→ Problem description
Check every line below for the string "structure". Copy the ones that have it.

*** Block opens ***

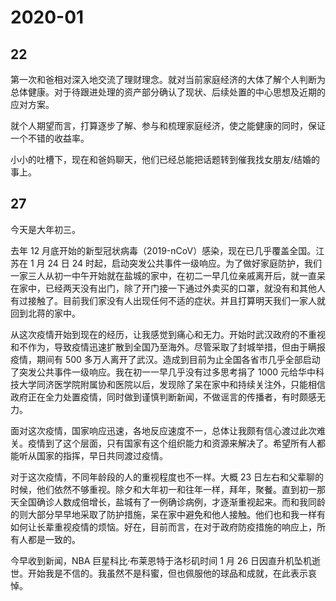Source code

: # 2020-01

## 22

第一次和爸相对深入地交流了理财理念。就对当前家庭经济的大体了解个人判断为总体健康。对于待跟进处理的资产部分确认了现状、后续处置的中心思想及近期的应对方案。

就个人期望而言，打算逐步了解、参与和梳理家庭经济，使之能健康的同时，保证一个不错的收益率。

小小的吐槽下，现在和爸妈聊天，他们已经总能把话题转到催我找女朋友/结婚的事上。

## 27

今天是大年初三。

去年 12 月底开始的新型冠状病毒（2019-nCoV）感染，现在已几乎覆盖全国。江苏在 1 月 24 日 24 时起，启动突发公共事件一级响应。为了做好家庭防护，我们一家三人从初一中午开始就在盐城的家中，在初二一早几位亲戚离开后，就一直呆在家中，已经两天没有出门，除了开门接一下通过外卖买的口罩，就没有和其他人有过接触了。目前我们家没有人出现任何不适的症状。并且打算明天我们一家人就回到北蒋的家中。

从这次疫情开始到现在的经历，让我感觉到痛心和无力。开始时武汉政府的不重视和不作为，导致疫情迅速扩散到全国乃至海外。尽管采取了封城举措，但由于瞒报疫情，期间有 500 多万人离开了武汉。造成到目前为止全国各省市几乎全部启动了突发公共事件一级响应。我在初一一早几乎没有过多思考捐了 1000 元给华中科技大学同济医学院附属协和医院以后，发现除了呆在家中和持续关注外，只能相信政府正在全力处置疫情，同时做到谨慎判断新闻，不做谣言的传播者，有时颇感无力。

面对这次疫情，国家响应迅速，各地反应速度不一，总体让我颇有信心渡过此次难关。疫情到了这个层面，只有国家有这个组织能力和资源来解决了。希望所有人都能听从国家的指挥，早日共同渡过疫情。

对于这次疫情，不同年龄段的人的重视程度也不一样。大概 23 日左右和父辈聊的时候，他们依然不够重视。除夕和大年初一和往年一样，拜年，聚餐。直到初一那天全国确诊人数成倍增长，盐城有了一例确诊病例，才逐渐重视起来。而和我同龄的则大部分早早地采取了防护措施，呆在家中避免和他人接触。他们也和我一样有如何让长辈重视疫情的烦恼。好在，目前而言，在对于政府防疫措施的响应上，所有人都是一致的。

今早收到新闻，NBA 巨星科比·布莱恩特于洛杉矶时间 1 月 26 日因直升机坠机逝世。开始我是不信的。我虽然不是科蜜，但也佩服他的球品和成就，在此表示哀悼。
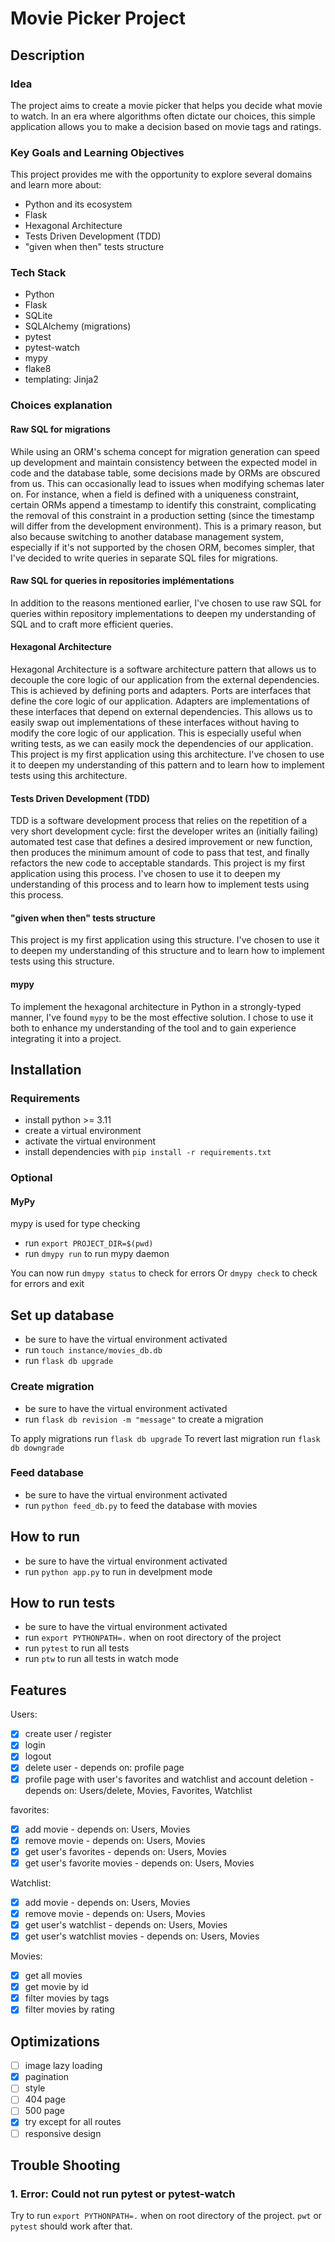 # Movie Picker Project

## Description

### Idea

The project aims to create a movie picker that helps you decide what movie to watch. In an era where algorithms often dictate our choices, this simple application allows you to make a decision based on movie tags and ratings.

### Key Goals and Learning Objectives

This project provides me with the opportunity to explore several domains and learn more about:

- Python and its ecosystem
- Flask
- Hexagonal Architecture
- Tests Driven Development (TDD)
- "given when then" tests structure

### Tech Stack

- Python
- Flask
- SQLite
- SQLAlchemy (migrations)
- pytest
- pytest-watch
- mypy
- flake8
- templating: Jinja2

### Choices explanation

#### Raw SQL for migrations

While using an ORM's schema concept for migration generation can speed up development and maintain consistency between the expected model in code and the database table, some decisions made by ORMs are obscured from us. This can occasionally lead to issues when modifying schemas later on. For instance, when a field is defined with a uniqueness constraint, certain ORMs append a timestamp to identify this constraint, complicating the removal of this constraint in a production setting (since the timestamp will differ from the development environment). This is a primary reason, but also because switching to another database management system, especially if it's not supported by the chosen ORM, becomes simpler, that I've decided to write queries in separate SQL files for migrations.

#### Raw SQL for queries in repositories implémentations

In addition to the reasons mentioned earlier, I've chosen to use raw SQL for queries within repository implementations to deepen my understanding of SQL and to craft more efficient queries.

#### Hexagonal Architecture

Hexagonal Architecture is a software architecture pattern that allows us to decouple the core logic of our application from the external dependencies. This is achieved by defining ports and adapters. Ports are interfaces that define the core logic of our application. Adapters are implementations of these interfaces that depend on external dependencies. This allows us to easily swap out implementations of these interfaces without having to modify the core logic of our application. This is especially useful when writing tests, as we can easily mock the dependencies of our application.
This project is my first application using this architecture. I've chosen to use it to deepen my understanding of this pattern and to learn how to implement tests using this architecture.

#### Tests Driven Development (TDD)

TDD is a software development process that relies on the repetition of a very short development cycle: first the developer writes an (initially failing) automated test case that defines a desired improvement or new function, then produces the minimum amount of code to pass that test, and finally refactors the new code to acceptable standards. This project is my first application using this process. I've chosen to use it to deepen my understanding of this process and to learn how to implement tests using this process.

#### "given when then" tests structure

This project is my first application using this structure. I've chosen to use it to deepen my understanding of this structure and to learn how to implement tests using this structure.

#### mypy

To implement the hexagonal architecture in Python in a strongly-typed manner, I've found `mypy` to be the most effective solution. I chose to use it both to enhance my understanding of the tool and to gain experience integrating it into a project.

## Installation

### Requirements

- install python >= 3.11
- create a virtual environment
- activate the virtual environment
- install dependencies with `pip install -r requirements.txt`

### Optional

#### MyPy

mypy is used for type checking

- run `export PROJECT_DIR=$(pwd)`
- run `dmypy run` to run mypy daemon

You can now run `dmypy status` to check for errors
Or `dmypy check` to check for errors and exit

## Set up database

- be sure to have the virtual environment activated
- run `touch instance/movies_db.db`
- run `flask db upgrade`

### Create migration

- be sure to have the virtual environment activated
- run `flask db revision -m "message"` to create a migration

To apply migrations run `flask db upgrade`
To revert last migration run `flask db downgrade`

### Feed database

- be sure to have the virtual environment activated
- run `python feed_db.py` to feed the database with movies

## How to run

- be sure to have the virtual environment activated
- run `python app.py` to run in develpment mode

## How to run tests

- be sure to have the virtual environment activated
- run `export PYTHONPATH=.` when on root directory of the project
- run `pytest` to run all tests
- run `ptw` to run all tests in watch mode

## Features

Users:

- [X] create user / register
- [X] login
- [X] logout
- [X] delete user - depends on: profile page
- [X] profile page with user's favorites and watchlist and account deletion - depends on: Users/delete, Movies, Favorites, Watchlist

favorites:

- [X] add movie - depends on: Users, Movies
- [X] remove movie - depends on: Users, Movies
- [X] get user's favorites - depends on: Users, Movies
- [X] get user's favorite movies - depends on: Users, Movies

Watchlist:

- [X] add movie - depends on: Users, Movies
- [X] remove movie - depends on: Users, Movies
- [X] get user's watchlist - depends on: Users, Movies
- [X] get user's watchlist movies - depends on: Users, Movies

Movies:

- [X] get all movies
- [X] get movie by id
- [X] filter movies by tags
- [X] filter movies by rating

## Optimizations

- [ ] image lazy loading
- [X] pagination
- [ ] style
- [ ] 404 page
- [ ] 500 page
- [X] try except for all routes
- [ ] responsive design

## Trouble Shooting

### 1. Error: Could not run pytest or pytest-watch

Try to run `export PYTHONPATH=.` when on root directory of the project. `pwt` or `pytest` should work after that.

*** Block closes ***

→ Final answer
- "given when then" tests structure
#### "given when then" tests structure
This project is my first application using this structure. I've chosen to use it to deepen my understanding of this structure and to learn how to implement tests using this structure.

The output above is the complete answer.